京都ダウン症児を育てる親の会(トライアングル)会報


(2013年2月号 掲載)
「京都市障害者施策推進審議委員会」報告


佐々木 和子

 今年度より、「京都市障害者施策推進審議委員会」委員として審議会に出席し、「支えあうまち・京都ほほえみプラン(京都市障害者施策推進計画)策定に参加しています。

 これまで京都市としては、以下のような時間経過で法律(障害者基本法第11条3項の規定により市町村に義務付けられている「市町村障害者計画」)に則った計画を策定し、サービスの実施を行ってきました。

『昭和56年の国際障害者年で目標とされた「完全参加と平等」の実現に向けて「国際障害者年京都市行動計画」(昭和58年〜平成4年)を策定し、以後「国際障害者年第2次京都市行動計画」(平成4年度〜平成13年度)「京都市障害者いきいきプラン」(平成10年度〜平成14年度)「京都市障害者施策推進プラン」(平成15年度〜平成24年度)「支えあうまち・京(みやこ)ほほえみプラン〔障害者施策推進プランの後期計画〕」(平成20年度〜平成24年度)に基づき、総合的な障害者施策を推進してきました。「支えあうまち・京(みやこ)ほほえみプラン」の期間中においては障害者自立支援法の施行(平成18年度)に伴って導入した京都市独自の障害者福祉サービス利用の自己負担軽減策(京都方式・新京都方式)を継続し、サービス利用者を支援してきました。

 国においても、この10年間で、障害者施策のあり方がおおきく変化し、平成19年に署名した「障害者の権利に関する条約」締結にむけて、国内関係法の整備が順次進められています。「障害者基本法」の改正「障害者虐待防止法、障害者の養護者に対する支援等に関する法律」の制定、「障害者自立基本法」の改正(平成24年6月の改正によって「障害者総合支援法」に改称)等が行われています。加えて、障害を理由とする差別禁止にかかわる法制の検討も行われています。このように、障害のある人が地域で当たり前に暮らせる社会、適切な支援を受けながら働ける社会の構築に向けて着実に前進しています。

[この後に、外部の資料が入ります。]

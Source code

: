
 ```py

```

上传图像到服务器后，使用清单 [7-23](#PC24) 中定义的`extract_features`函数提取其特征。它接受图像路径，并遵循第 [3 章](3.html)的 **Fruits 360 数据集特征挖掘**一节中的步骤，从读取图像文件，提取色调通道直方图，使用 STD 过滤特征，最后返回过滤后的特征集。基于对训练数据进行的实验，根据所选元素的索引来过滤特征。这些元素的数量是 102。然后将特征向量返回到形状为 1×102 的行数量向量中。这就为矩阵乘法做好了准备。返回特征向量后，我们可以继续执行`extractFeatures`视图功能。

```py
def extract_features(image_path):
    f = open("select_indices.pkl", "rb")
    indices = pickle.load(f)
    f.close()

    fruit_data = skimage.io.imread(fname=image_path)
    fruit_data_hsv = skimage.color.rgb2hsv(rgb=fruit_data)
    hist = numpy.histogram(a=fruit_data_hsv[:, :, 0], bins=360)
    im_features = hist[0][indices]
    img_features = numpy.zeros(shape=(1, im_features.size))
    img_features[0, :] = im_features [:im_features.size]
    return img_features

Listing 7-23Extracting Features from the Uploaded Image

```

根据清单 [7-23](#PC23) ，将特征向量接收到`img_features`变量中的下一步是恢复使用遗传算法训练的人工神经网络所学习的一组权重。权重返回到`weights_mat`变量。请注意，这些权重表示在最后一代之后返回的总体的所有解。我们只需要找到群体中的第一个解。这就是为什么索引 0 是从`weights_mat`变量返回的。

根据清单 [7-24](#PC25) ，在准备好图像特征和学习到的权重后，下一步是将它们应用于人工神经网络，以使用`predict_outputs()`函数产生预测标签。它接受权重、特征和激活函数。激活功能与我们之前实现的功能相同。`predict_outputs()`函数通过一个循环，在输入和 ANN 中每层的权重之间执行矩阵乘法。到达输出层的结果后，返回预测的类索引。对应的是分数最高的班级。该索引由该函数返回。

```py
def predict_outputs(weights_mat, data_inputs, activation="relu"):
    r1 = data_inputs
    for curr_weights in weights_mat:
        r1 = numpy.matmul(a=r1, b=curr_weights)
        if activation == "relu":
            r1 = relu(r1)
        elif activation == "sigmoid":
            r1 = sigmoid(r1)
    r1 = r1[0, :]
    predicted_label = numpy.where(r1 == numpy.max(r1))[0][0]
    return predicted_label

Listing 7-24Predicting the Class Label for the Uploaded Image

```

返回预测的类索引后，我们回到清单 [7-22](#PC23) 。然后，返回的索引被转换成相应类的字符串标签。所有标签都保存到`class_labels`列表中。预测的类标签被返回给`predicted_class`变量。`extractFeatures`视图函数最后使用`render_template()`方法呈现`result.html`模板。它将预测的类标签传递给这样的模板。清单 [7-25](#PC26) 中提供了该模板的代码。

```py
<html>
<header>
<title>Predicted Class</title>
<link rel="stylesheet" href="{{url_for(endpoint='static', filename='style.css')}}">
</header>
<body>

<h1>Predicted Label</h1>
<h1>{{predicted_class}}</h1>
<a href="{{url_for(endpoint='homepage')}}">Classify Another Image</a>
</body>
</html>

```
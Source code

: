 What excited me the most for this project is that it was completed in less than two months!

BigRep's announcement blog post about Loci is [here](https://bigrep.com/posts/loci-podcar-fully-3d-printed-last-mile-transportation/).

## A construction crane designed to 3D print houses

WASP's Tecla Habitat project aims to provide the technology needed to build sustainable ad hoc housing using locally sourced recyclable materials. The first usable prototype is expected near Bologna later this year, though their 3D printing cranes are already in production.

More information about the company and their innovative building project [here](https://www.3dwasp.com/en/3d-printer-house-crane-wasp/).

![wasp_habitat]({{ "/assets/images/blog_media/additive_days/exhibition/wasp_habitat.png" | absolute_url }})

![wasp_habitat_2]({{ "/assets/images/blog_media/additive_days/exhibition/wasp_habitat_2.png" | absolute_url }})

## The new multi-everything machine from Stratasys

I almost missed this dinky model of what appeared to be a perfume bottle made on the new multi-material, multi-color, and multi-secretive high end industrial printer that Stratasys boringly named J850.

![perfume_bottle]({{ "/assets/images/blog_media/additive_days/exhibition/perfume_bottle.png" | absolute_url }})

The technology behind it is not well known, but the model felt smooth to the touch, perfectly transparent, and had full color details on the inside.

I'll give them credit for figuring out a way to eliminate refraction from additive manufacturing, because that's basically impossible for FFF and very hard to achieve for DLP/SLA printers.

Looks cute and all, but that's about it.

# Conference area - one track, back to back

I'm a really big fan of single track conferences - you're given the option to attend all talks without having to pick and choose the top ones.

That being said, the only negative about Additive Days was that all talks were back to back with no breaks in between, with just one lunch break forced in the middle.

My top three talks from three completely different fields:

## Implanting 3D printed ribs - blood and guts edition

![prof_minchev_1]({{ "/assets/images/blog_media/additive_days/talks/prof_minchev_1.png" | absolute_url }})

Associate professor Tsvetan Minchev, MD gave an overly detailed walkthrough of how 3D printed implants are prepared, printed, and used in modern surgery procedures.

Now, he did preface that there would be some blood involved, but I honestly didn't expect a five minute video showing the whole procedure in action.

 「支えあうまち・京都ほほえみプラン〜京都市障害者施策推進計画〜」は、「支えあうまち・京(みやこ)ほほえみプラン」の計画期間が平成24年度で終了することから、平成22年に策定した「京都市基本計画」の分野別計画として改正障害者基本法の趣旨や、市民ニーズ等の社会情勢、京都市の障害者施策の実施状況等を踏まえながら、総合的に障害者施策を推進するために策定し、施策・事業のさらなる推進を図ります。

「支えあうまち・京都ほほえみプラン〜京都市障害者施策推進計画〜」の施策目標は
1.お互いに認め合い支えあってくらすまちづくり。2.自立した地域生活の促進。3.障害や疾病等で支援が必要な子どもに対する福祉と教育の充実。4.生きがいをもって働くことができる社会づくり。5.生活しやすい社会環境の整備。
この5つの目標それぞれに細かく計画が策定されています。』

 すでにトライアングルの子どもたちも、広範囲にサービスを利用しています。
ほんの10数年前まで、知的ハンディのある人に対する支援はなく、不自由な生活をしていたことを思えば、良くなったとはいえ、まだまだ地域で当たり前に生活するには支援が不足しています。京都市の計画に、トライアングルとしても意見を言うべく、勉強会とアンケート調査を行い、1月10日の第二回審議会で意見を述べました。
 その結果、学童の放課後の支援について、一歩、前進した文言を加えることができました。予算等の関係で、なかなか、希望通りとはいきませんが、任期中は、各目標ごとに細かく意見を述べていきたいと思っています。
 会員のみなさんの意見が反映される機会ですので、どんどん意見をお寄せ下さい。